BT coming tomorrow. i'm packing. On thursday we head out. I wanted to head straight up to Canada, but on the way we're stopping off to see one of my best friends and we'll all spend a couple of days together at the beach. I don't really mind, as BT says he hasn't been in an ocean in a decade (but wait! i just remembered we went swimming in the Atlantic in 2009! but it was freezing and there was a hurricane warning and we only lasted a couple of hours. i'll let him have it). I suspect i'll be tempted to huddle in the house and work.. I'm pushing down bubbles of panic about how much time i've been off lately, and how little i've accomplished this semester.
I stayed close to the house all day today, feeling like it was the last day i'd get all to myself for the foreseeable future. Of course I'll be able to eke out time for me, but today was special because I knew I wasn't accountable to anyone but myself. After today i'm going to be a couple again and we're going to have to negotiate all that. Today i couldn't access the part of me that is excited and happy; when i talked to BT, i looked at him and felt i didn't know him at all... all i could think was, 'what am i doing? is this the right thing?'.

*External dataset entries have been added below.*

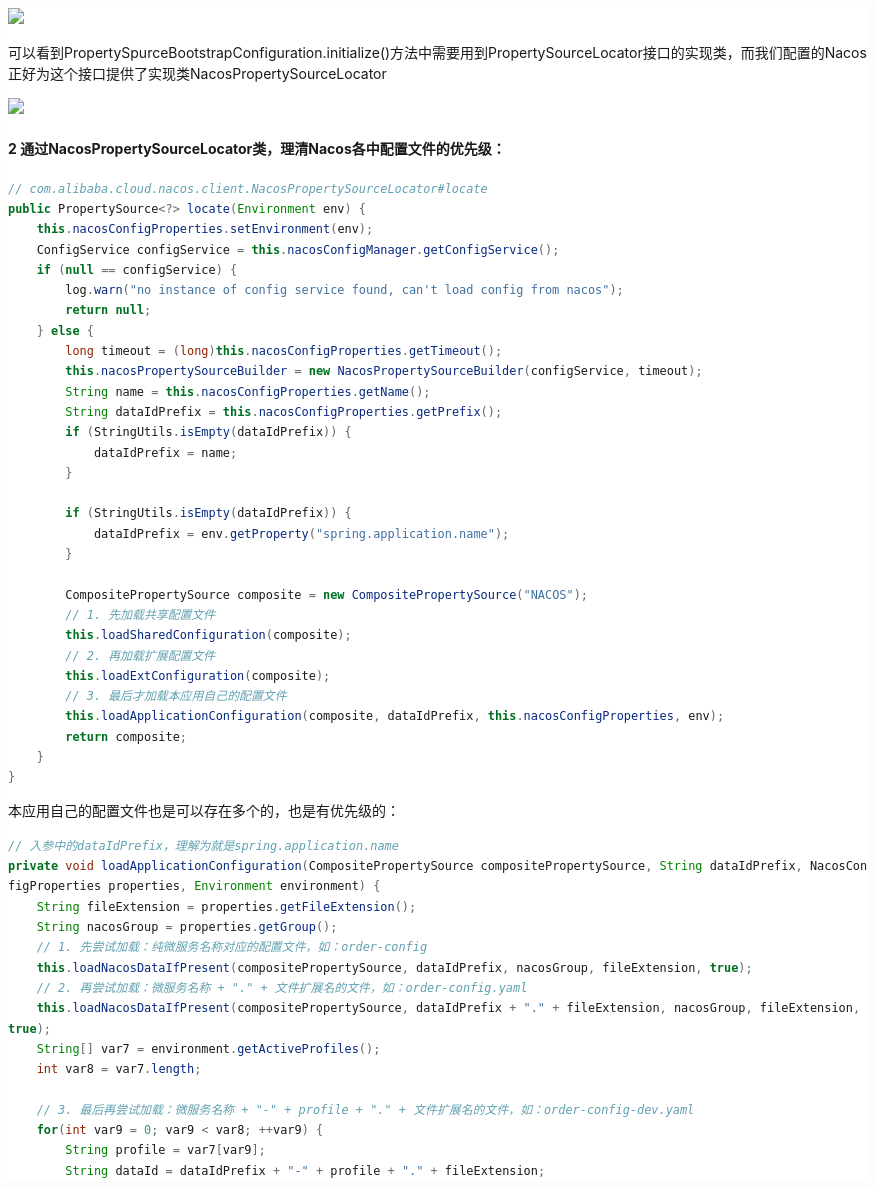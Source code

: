 ![](https://tianxiawuhao.github.io/post-images/1658666184206.png)

  可以看到PropertySpurceBootstrapConfiguration.initialize()方法中需要用到PropertySourceLocator接口的实现类，而我们配置的Nacos正好为这个接口提供了实现类NacosPropertySourceLocator

![](https://tianxiawuhao.github.io/post-images/1658666209114.png)

#### **2 通过NacosPropertySourceLocator类，理清Nacos各中配置文件的优先级：**

```java
// com.alibaba.cloud.nacos.client.NacosPropertySourceLocator#locate
public PropertySource<?> locate(Environment env) {
    this.nacosConfigProperties.setEnvironment(env);
    ConfigService configService = this.nacosConfigManager.getConfigService();
    if (null == configService) {
        log.warn("no instance of config service found, can't load config from nacos");
        return null;
    } else {
        long timeout = (long)this.nacosConfigProperties.getTimeout();
        this.nacosPropertySourceBuilder = new NacosPropertySourceBuilder(configService, timeout);
        String name = this.nacosConfigProperties.getName();
        String dataIdPrefix = this.nacosConfigProperties.getPrefix();
        if (StringUtils.isEmpty(dataIdPrefix)) {
            dataIdPrefix = name;
        }
 
        if (StringUtils.isEmpty(dataIdPrefix)) {
            dataIdPrefix = env.getProperty("spring.application.name");
        }
 
        CompositePropertySource composite = new CompositePropertySource("NACOS");
        // 1. 先加载共享配置文件
        this.loadSharedConfiguration(composite); 
        // 2. 再加载扩展配置文件 
        this.loadExtConfiguration(composite);  
        // 3. 最后才加载本应用自己的配置文件
        this.loadApplicationConfiguration(composite, dataIdPrefix, this.nacosConfigProperties, env); 
        return composite;
    }
}
```

本应用自己的配置文件也是可以存在多个的，也是有优先级的：

```java
// 入参中的dataIdPrefix，理解为就是spring.application.name
private void loadApplicationConfiguration(CompositePropertySource compositePropertySource, String dataIdPrefix, NacosConfigProperties properties, Environment environment) {
    String fileExtension = properties.getFileExtension();
    String nacosGroup = properties.getGroup();
    // 1. 先尝试加载：纯微服务名称对应的配置文件，如：order-config
    this.loadNacosDataIfPresent(compositePropertySource, dataIdPrefix, nacosGroup, fileExtension, true);
    // 2. 再尝试加载：微服务名称 + "." + 文件扩展名的文件，如：order-config.yaml
    this.loadNacosDataIfPresent(compositePropertySource, dataIdPrefix + "." + fileExtension, nacosGroup, fileExtension, true);
    String[] var7 = environment.getActiveProfiles();
    int var8 = var7.length;
 
    // 3. 最后再尝试加载：微服务名称 + "-" + profile + "." + 文件扩展名的文件，如：order-config-dev.yaml
    for(int var9 = 0; var9 < var8; ++var9) {
        String profile = var7[var9];
        String dataId = dataIdPrefix + "-" + profile + "." + fileExtension;
```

Having some space helped me admit to myself that i'm terrified that i will be deeply unhappy when I move. I know it's only for a few months, but I worry...in my gut, i'm just not sure this is right for me. Obviously I'm used to moving all over the world, but i always have a work community to engage with. This move will be different. I'm sure there will be lots of friend-types - BT has a huge community, and I know people there too - but my work is a huge part of my self-identity, and i will be lost among all the people who don't know anything about all those experiences that made me who i am. Even more serious to lose that connection to that world when I'm trying to spend three months just writing. Who will i talk to? How will i make myself get out of bed and push through all this analysis on my own every day? I can't even do it here, with all the best supports. I've been trying to think positive thoughts, but.. today i admitted (to myself) that i'm scared.